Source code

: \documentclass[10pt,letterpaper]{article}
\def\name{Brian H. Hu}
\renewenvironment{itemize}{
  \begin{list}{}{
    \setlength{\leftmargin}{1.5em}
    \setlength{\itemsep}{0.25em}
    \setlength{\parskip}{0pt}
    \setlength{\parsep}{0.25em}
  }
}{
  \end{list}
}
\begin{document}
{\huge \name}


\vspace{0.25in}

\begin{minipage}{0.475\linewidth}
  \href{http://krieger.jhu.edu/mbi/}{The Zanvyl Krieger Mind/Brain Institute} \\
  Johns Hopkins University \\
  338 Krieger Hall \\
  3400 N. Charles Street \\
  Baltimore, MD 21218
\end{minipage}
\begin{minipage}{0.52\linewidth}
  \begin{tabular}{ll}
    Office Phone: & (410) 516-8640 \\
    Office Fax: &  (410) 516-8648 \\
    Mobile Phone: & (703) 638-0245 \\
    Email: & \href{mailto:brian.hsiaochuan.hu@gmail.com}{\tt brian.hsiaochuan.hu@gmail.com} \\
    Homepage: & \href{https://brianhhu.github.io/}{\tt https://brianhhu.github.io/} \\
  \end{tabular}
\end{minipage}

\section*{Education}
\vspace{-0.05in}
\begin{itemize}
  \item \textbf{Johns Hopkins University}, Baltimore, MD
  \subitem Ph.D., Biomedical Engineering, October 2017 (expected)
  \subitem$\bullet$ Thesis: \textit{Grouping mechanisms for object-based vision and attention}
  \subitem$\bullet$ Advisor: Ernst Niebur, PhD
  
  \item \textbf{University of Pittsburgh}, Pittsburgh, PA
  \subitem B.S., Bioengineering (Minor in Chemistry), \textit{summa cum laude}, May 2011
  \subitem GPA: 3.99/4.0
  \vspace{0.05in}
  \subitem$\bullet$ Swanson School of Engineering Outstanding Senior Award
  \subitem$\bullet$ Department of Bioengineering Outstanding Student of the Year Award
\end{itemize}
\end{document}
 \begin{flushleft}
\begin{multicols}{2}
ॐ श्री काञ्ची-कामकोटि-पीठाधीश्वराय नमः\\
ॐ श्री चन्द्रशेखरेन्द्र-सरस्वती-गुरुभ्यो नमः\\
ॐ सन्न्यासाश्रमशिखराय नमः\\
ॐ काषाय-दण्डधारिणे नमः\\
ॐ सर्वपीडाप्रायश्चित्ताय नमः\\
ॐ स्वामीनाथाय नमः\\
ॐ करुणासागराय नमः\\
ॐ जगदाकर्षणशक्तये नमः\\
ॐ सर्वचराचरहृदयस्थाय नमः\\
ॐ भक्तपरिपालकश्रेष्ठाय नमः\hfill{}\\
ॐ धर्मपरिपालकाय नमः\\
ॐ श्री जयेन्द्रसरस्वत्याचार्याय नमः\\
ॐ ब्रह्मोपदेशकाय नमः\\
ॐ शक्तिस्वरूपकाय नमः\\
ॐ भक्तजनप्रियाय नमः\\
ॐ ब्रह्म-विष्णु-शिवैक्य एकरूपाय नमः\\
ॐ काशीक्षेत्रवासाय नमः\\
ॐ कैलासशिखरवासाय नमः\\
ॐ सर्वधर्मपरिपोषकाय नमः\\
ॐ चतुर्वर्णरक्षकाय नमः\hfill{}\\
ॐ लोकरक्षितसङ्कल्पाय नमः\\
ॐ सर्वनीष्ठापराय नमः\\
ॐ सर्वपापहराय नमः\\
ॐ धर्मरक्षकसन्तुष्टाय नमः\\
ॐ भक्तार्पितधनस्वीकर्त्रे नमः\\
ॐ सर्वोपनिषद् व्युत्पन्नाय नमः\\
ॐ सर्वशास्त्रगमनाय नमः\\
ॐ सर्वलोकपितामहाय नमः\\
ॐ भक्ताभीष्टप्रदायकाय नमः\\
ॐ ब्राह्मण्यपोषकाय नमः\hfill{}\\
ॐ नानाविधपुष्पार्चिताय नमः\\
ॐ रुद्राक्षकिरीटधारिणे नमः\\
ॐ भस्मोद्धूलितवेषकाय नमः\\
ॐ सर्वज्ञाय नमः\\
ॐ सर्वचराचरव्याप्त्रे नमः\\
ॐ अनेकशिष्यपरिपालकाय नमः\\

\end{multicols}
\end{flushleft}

■ ■ ■ ■

AIM OF THE TASK: Set down each line of the data precisely as it appears above.

OUTPUT BELOW:
Source code

: \documentclass[10pt,letterpaper]{article}
\def\name{Brian H. Hu}
\renewenvironment{itemize}{
  \begin{list}{}{
    \setlength{\leftmargin}{1.5em}
    \setlength{\itemsep}{0.25em}
    \setlength{\parskip}{0pt}
    \setlength{\parsep}{0.25em}
  }
}{
  \end{list}
}
\begin{document}
{\huge \name}


\vspace{0.25in}

\begin{minipage}{0.475\linewidth}
  \href{http://krieger.jhu.edu/mbi/}{The Zanvyl Krieger Mind/Brain Institute} \\
  Johns Hopkins University \\
  338 Krieger Hall \\
  3400 N. Charles Street \\
  Baltimore, MD 21218
\end{minipage}
\begin{minipage}{0.52\linewidth}
  \begin{tabular}{ll}
    Office Phone: & (410) 516-8640 \\
    Office Fax: &  (410) 516-8648 \\
    Mobile Phone: & (703) 638-0245 \\
    Email: & \href{mailto:brian.hsiaochuan.hu@gmail.com}{\tt brian.hsiaochuan.hu@gmail.com} \\
    Homepage: & \href{https://brianhhu.github.io/}{\tt https://brianhhu.github.io/} \\
  \end{tabular}
\end{minipage}

\section*{Education}
\vspace{-0.05in}
\begin{itemize}
  \item \textbf{Johns Hopkins University}, Baltimore, MD
  \subitem Ph.D., Biomedical Engineering, October 2017 (expected)
  \subitem$\bullet$ Thesis: \textit{Grouping mechanisms for object-based vision and attention}
  \subitem$\bullet$ Advisor: Ernst Niebur, PhD
  
  \item \textbf{University of Pittsburgh}, Pittsburgh, PA
  \subitem B.S., Bioengineering (Minor in Chemistry), \textit{summa cum laude}, May 2011
  \subitem GPA: 3.99/4.0
  \vspace{0.05in}
  \subitem$\bullet$ Swanson School of Engineering Outstanding Senior Award
  \subitem$\bullet$ Department of Bioengineering Outstanding Student of the Year Award
\end{itemize}
\end{document}
 \begin{flushleft}
\begin{multicols}{2}
ॐ श्री काञ्ची-कामकोटि-पीठाधीश्वराय नमः\\
ॐ श्री चन्द्रशेखरेन्द्र-सरस्वती-गुरुभ्यो नमः\\
ॐ सन्न्यासाश्रमशिखराय नमः\\
ॐ काषाय-दण्डधारिणे नमः\\
ॐ सर्वपीडाप्रायश्चित्ताय नमः\\
ॐ स्वामीनाथाय नमः\\
ॐ करुणासागराय नमः\\
ॐ जगदाकर्षणशक्तये नमः\\
ॐ सर्वचराचरहृदयस्थाय नमः\\
ॐ भक्तपरिपालकश्रेष्ठाय नमः\hfill{}\\
ॐ धर्मपरिपालकाय नमः\\
ॐ श्री जयेन्द्रसरस्वत्याचार्याय नमः\\
ॐ ब्रह्मोपदेशकाय नमः\\
ॐ शक्तिस्वरूपकाय नमः\\
ॐ भक्तजनप्रियाय नमः\\
ॐ ब्रह्म-विष्णु-शिवैक्य एकरूपाय नमः\\
ॐ काशीक्षेत्रवासाय नमः\\
ॐ कैलासशिखरवासाय नमः\\
ॐ सर्वधर्मपरिपोषकाय नमः\\
ॐ चतुर्वर्णरक्षकाय नमः\hfill{}\\
ॐ लोकरक्षितसङ्कल्पाय नमः\\
ॐ सर्वनीष्ठापराय नमः\\
ॐ सर्वपापहराय नमः\\
ॐ धर्मरक्षकसन्तुष्टाय नमः\\
ॐ भक्तार्पितधनस्वीकर्त्रे नमः\\
ॐ सर्वोपनिषद् व्युत्पन्नाय नमः\\
ॐ सर्वशास्त्रगमनाय नमः\\
ॐ सर्वलोकपितामहाय नमः\\
ॐ भक्ताभीष्टप्रदायकाय नमः\\
ॐ ब्राह्मण्यपोषकाय नमः\hfill{}\\
ॐ नानाविधपुष्पार्चिताय नमः\\
ॐ रुद्राक्षकिरीटधारिणे नमः\\
ॐ भस्मोद्धूलितवेषकाय नमः\\
ॐ सर्वज्ञाय नमः\\
ॐ सर्वचराचरव्याप्त्रे नमः\\
ॐ अनेकशिष्यपरिपालकाय नमः\\

\end{multicols}
\end{flushleft}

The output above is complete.